I will refuse future invitations if I felt pressured at prior event.
@nottelling - that’s why I stopped going to the vast majority of charity events. If there’s going to be an auction or any other kind of public pledging - no thanks. Plus, it’s boring to sit through!
I understand the principal of getting a high % of donors. A higher number helps them fundraise from other sources because it looks like everyone concerned loves them. That’s fine, and I’ve given small donations for that reason but not under public pressure.
I always just say, “I’ve already donated to my own charities, thanks”.
At the company I used to work for and also a different company DH used to work for did a variant of the table arm twisting for United Way. What both companies did was pick someone in the department usually a boss that then went around and talked to each person individually about United Way and then we had to turn our pledges or tell that person if we were not donating X amount a pay period. While I felt and still feel that United Way is a good charity I think the way that it was handled was horrible. DH and I always made a token 50 cents a week pledge just get them off our backs.
I hate that now at retailers they’re trying to round up the change for various charities. The grocery store is really bad about this…will you donate today for breast cancer…I’ll ask for the name of the charity and they don’t know it. I do more than my part, I hate the change grubbing at checkout.
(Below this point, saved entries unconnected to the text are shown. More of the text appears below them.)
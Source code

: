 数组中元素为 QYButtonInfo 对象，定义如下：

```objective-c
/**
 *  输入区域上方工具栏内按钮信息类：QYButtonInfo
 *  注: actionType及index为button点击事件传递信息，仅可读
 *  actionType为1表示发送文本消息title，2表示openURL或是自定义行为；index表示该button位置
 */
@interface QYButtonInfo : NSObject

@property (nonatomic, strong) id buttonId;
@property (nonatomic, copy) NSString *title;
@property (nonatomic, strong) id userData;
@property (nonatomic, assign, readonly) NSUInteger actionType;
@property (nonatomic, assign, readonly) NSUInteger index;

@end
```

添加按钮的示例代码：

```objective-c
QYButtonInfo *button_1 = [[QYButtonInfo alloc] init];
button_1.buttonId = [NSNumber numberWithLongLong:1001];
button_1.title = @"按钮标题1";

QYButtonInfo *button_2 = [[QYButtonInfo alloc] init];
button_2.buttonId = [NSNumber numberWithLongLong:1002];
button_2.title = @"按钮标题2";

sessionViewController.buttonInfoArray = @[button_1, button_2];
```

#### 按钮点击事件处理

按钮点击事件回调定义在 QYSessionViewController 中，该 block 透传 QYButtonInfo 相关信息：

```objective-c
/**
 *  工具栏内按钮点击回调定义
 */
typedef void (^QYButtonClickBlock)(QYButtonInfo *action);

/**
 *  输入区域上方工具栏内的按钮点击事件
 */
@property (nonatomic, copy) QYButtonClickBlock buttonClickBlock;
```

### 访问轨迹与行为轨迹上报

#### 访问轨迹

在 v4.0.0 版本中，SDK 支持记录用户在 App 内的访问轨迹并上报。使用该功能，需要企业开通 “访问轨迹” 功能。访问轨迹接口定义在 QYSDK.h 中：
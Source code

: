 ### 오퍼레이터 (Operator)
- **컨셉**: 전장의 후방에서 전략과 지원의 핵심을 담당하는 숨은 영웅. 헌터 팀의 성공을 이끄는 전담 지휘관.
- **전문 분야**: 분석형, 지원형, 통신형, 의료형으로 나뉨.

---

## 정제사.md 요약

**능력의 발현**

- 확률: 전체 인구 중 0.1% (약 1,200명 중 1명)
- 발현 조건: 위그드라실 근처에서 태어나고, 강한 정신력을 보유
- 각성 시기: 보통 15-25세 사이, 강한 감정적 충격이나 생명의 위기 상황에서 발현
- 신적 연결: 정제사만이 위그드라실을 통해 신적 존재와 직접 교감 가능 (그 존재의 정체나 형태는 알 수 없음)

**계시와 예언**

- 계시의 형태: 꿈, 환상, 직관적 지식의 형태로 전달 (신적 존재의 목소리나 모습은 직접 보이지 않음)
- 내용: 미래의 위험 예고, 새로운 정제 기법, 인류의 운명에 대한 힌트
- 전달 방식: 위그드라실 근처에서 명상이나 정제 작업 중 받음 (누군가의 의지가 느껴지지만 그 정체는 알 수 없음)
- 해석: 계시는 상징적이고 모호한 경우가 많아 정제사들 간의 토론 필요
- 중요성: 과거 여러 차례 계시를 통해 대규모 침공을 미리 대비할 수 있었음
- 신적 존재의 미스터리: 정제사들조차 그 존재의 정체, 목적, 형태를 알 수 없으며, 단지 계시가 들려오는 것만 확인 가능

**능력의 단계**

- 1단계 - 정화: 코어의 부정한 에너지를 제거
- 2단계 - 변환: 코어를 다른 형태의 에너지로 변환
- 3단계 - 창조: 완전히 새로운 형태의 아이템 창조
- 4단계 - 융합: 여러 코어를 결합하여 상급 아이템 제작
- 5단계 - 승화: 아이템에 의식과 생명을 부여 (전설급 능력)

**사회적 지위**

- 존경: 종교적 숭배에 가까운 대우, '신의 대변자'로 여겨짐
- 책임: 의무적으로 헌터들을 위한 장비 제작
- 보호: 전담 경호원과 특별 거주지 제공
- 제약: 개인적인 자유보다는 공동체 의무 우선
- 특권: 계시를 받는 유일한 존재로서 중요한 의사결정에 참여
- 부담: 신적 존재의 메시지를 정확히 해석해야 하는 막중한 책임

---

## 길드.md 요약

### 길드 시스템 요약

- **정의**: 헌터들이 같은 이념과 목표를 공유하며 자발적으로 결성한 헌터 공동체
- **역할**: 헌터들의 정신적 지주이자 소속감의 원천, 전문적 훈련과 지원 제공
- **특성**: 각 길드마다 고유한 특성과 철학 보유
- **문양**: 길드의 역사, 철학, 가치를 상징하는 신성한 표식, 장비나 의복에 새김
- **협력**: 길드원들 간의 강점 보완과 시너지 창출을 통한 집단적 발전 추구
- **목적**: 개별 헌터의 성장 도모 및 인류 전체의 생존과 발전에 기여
At my workplace, there is an annual drive for United Way and also for a local group of organizations. The pitch is low key; no arm-twisting, except for promises of things like “pie for everyone” if my employer hits its target for increased contributions.
I always say “no thank you” at the grocery store and pet shop. The poor clerks that have to ask all day!
We go to charity events in our community (usually dinners) and most are fairly expensive since it IS a fund-raising event. You don’t go if you don’t want to.
But we went to one where additiional donations were being solicited in the form of table captains etc–no way–we’d already given what we wanted. We haven’t attended another one for that organization.
Aren’t those retailers who collect for charities using the customers’ donations to pad their own tax deduction?
Bothers me, too. Some of the corporations are so wealthy, I wish they’d just give their own extra million or two. But in some cases, public giving is reflected back in other matches.
It’s “cause-related marketing,” a win-win for the corporation. They raise money for some worthwhile organization while also being able to toot their own horns about it and have their name associated with the good deed!